[[ EXCERPTED RECORDS, beginning ]]

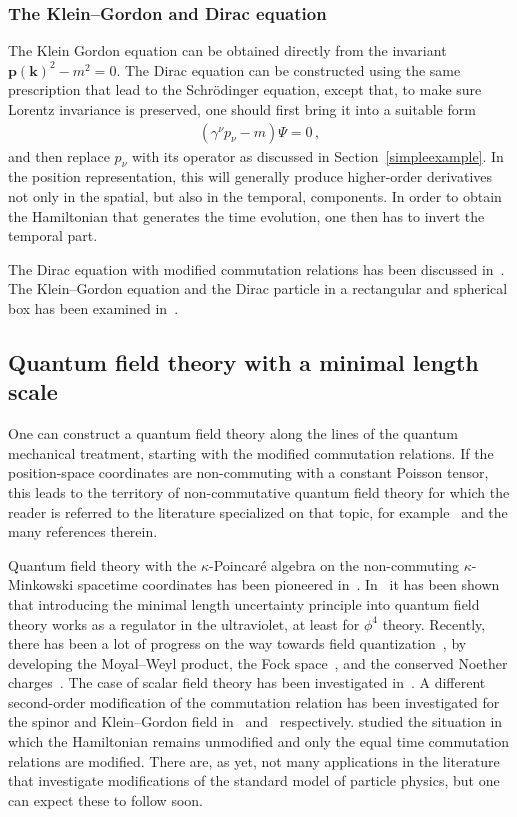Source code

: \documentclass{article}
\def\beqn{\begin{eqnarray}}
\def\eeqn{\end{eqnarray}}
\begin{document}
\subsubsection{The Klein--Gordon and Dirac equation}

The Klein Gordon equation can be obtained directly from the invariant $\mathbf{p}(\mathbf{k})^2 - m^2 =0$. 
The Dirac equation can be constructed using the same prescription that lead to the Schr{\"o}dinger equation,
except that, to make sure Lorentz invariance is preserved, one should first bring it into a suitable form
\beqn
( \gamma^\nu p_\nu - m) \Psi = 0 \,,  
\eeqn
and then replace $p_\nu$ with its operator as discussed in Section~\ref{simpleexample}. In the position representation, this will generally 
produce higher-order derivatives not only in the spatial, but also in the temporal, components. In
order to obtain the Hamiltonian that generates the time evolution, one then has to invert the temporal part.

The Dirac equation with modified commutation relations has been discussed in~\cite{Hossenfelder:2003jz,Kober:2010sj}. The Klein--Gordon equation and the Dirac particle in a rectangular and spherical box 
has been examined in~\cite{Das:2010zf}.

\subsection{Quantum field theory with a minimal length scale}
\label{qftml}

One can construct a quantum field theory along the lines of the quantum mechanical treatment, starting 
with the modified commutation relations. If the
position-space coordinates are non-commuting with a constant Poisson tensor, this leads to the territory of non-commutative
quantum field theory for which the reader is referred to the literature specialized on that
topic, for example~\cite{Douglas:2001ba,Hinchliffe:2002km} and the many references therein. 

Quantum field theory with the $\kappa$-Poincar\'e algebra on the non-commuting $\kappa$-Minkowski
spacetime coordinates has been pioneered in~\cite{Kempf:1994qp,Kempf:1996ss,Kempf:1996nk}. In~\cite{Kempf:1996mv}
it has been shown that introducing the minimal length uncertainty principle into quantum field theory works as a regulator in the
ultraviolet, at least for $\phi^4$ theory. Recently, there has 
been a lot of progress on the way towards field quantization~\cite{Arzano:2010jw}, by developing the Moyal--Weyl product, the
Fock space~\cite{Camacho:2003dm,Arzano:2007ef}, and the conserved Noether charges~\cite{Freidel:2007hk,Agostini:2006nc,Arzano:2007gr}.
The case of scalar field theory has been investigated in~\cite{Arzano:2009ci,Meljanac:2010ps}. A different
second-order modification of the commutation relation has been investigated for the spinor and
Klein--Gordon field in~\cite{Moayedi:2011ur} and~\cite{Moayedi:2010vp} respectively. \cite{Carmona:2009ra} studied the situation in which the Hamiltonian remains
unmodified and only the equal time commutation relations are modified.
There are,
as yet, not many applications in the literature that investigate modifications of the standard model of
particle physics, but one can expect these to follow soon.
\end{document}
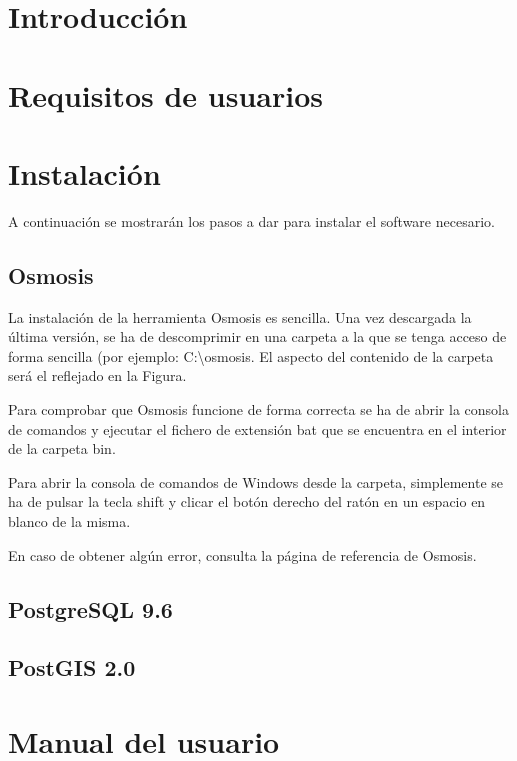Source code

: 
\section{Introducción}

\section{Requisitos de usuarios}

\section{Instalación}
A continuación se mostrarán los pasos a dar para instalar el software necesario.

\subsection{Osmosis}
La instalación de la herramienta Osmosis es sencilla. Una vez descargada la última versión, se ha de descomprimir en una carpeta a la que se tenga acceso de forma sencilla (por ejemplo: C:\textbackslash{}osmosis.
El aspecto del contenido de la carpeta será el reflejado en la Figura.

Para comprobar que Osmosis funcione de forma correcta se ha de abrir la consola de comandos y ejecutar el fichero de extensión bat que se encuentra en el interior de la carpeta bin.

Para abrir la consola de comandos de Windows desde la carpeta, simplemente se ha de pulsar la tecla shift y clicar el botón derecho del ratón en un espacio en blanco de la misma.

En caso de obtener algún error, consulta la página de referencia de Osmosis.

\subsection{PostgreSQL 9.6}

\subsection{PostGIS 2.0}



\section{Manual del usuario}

[[ EXCERPTED RECORDS, end ]]
[[ EXCERPTED RECORDS, beginning ]]

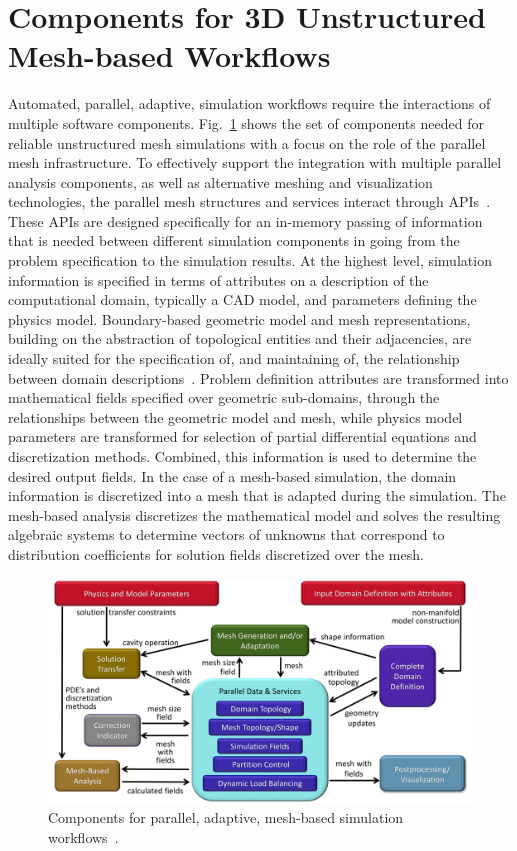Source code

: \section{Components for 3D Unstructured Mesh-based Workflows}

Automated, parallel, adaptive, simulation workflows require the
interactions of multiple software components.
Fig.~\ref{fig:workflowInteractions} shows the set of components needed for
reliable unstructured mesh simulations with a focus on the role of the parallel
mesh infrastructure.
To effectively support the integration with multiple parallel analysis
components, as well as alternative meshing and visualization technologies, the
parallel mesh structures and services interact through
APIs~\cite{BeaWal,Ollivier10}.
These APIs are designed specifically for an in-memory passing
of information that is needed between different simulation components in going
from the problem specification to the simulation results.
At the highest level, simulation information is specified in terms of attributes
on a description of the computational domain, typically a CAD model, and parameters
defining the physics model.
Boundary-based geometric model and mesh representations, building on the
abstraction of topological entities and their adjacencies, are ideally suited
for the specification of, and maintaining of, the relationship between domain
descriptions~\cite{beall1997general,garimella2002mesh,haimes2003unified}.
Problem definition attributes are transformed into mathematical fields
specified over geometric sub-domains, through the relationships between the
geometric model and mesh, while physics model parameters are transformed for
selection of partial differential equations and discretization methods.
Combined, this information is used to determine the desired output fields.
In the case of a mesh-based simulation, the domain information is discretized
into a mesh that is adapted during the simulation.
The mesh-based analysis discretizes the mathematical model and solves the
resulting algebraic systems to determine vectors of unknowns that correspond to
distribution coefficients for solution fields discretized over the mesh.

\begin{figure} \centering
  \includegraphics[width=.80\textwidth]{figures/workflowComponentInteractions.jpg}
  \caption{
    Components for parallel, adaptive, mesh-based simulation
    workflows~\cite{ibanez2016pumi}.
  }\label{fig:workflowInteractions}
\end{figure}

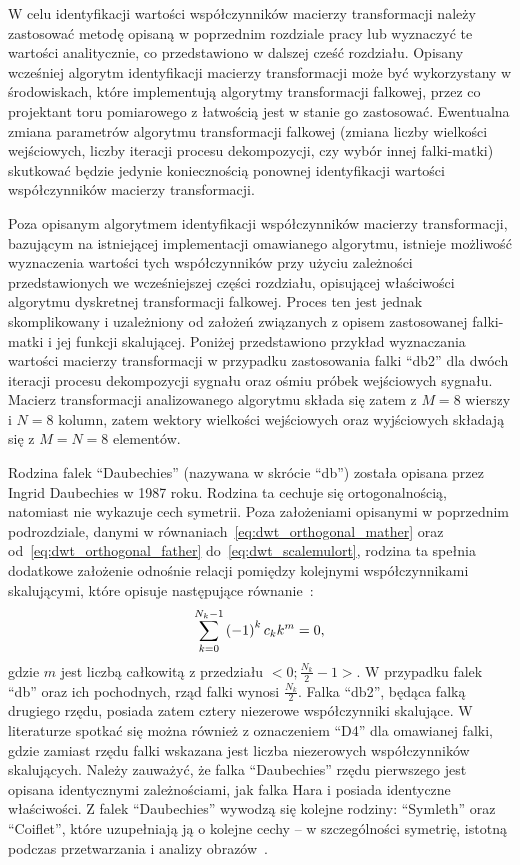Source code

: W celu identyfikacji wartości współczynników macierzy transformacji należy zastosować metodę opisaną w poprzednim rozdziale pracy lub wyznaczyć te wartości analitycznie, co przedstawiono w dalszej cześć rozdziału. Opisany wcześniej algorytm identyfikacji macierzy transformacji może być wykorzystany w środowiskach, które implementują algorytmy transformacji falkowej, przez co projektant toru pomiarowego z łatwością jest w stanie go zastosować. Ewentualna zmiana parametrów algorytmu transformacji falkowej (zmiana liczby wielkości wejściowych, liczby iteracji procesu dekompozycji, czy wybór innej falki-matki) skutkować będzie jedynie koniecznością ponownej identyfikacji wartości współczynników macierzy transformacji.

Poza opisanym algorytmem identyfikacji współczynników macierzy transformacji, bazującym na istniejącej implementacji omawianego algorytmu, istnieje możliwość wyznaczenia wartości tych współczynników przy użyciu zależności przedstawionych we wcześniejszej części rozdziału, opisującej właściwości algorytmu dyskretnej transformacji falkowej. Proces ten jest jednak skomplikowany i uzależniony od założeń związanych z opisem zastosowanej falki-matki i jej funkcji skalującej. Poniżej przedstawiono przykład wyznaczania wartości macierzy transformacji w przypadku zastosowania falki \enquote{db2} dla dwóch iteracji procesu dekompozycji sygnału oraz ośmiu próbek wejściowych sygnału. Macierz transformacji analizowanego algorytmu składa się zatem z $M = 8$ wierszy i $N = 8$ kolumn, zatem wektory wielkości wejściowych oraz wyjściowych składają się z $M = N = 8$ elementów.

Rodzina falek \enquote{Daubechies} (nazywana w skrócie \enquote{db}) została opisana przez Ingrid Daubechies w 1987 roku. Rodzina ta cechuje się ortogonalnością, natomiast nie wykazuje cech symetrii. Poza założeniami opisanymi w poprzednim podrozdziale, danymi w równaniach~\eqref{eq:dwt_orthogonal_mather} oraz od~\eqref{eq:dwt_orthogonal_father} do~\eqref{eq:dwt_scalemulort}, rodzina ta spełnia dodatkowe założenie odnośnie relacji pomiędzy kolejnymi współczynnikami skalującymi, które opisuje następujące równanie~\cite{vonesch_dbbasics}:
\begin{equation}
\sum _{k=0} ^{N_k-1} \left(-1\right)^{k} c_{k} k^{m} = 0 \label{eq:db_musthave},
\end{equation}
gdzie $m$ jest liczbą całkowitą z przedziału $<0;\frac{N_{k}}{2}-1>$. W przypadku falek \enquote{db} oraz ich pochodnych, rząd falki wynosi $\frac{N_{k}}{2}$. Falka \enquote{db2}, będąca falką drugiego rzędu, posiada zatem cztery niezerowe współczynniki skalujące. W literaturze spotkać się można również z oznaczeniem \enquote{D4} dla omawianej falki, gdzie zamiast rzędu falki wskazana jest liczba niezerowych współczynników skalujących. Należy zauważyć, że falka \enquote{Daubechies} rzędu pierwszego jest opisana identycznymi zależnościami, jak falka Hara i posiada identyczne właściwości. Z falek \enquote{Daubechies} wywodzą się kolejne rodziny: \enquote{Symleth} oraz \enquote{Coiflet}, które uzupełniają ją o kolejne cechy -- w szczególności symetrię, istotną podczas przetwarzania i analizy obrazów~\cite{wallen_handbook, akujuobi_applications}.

[[ EXCERPTED RECORDS, end ]]
[[ EXCERPTED RECORDS, beginning ]]

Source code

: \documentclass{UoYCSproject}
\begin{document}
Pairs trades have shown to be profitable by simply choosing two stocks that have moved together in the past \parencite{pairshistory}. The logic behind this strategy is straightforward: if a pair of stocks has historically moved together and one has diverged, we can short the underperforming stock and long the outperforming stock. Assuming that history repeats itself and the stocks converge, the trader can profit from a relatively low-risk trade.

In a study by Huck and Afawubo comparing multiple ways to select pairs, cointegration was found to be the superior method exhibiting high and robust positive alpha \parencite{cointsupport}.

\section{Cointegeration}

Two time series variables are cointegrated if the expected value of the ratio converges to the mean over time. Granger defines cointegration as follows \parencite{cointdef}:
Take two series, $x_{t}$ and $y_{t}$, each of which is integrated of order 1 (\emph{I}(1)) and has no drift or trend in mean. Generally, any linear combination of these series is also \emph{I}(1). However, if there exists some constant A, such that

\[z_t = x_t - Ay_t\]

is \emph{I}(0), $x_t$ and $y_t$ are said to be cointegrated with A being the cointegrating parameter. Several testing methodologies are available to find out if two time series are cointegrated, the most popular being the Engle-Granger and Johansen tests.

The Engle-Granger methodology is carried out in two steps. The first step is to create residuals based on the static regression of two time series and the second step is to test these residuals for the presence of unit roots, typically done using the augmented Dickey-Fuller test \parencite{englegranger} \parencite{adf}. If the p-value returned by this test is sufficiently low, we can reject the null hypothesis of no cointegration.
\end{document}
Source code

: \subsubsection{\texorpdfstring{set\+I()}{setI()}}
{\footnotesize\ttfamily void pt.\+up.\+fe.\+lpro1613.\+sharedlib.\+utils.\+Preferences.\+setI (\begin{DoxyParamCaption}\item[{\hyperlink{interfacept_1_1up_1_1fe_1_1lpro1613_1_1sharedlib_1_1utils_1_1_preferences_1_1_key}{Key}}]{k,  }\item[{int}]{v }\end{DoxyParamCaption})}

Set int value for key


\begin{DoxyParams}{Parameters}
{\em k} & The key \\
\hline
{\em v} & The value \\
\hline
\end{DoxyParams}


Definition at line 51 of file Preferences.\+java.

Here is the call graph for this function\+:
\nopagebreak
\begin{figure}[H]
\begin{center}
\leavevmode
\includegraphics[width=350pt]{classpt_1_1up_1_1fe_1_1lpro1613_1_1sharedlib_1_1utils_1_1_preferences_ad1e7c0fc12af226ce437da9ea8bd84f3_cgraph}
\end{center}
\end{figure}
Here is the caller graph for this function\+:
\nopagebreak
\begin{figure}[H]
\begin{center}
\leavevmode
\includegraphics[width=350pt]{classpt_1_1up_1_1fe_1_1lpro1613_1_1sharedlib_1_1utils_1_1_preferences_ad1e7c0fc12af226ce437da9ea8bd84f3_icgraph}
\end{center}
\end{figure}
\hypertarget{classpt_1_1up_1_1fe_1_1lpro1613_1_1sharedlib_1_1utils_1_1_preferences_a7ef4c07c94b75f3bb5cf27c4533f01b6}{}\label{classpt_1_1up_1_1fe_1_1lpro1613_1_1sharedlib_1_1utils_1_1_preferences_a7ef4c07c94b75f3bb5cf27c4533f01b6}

[[ EXCERPTED RECORDS, end ]]

#### ASSIGNMENT:
Return every line above that contains the word "using".

#### RESPONSE BOX:
The Dirac equation can be constructed using the same prescription that lead to the Schr{\"o}dinger equation,
The Engle-Granger methodology is carried out in two steps. The first step is to create residuals based on the static regression of two time series and the second step is to test these residuals for the presence of unit roots, typically done using the augmented Dickey-Fuller test \parencite{englegranger} \parencite{adf}. If the p-value returned by this test is sufficiently low, we can reject the null hypothesis of no cointegration.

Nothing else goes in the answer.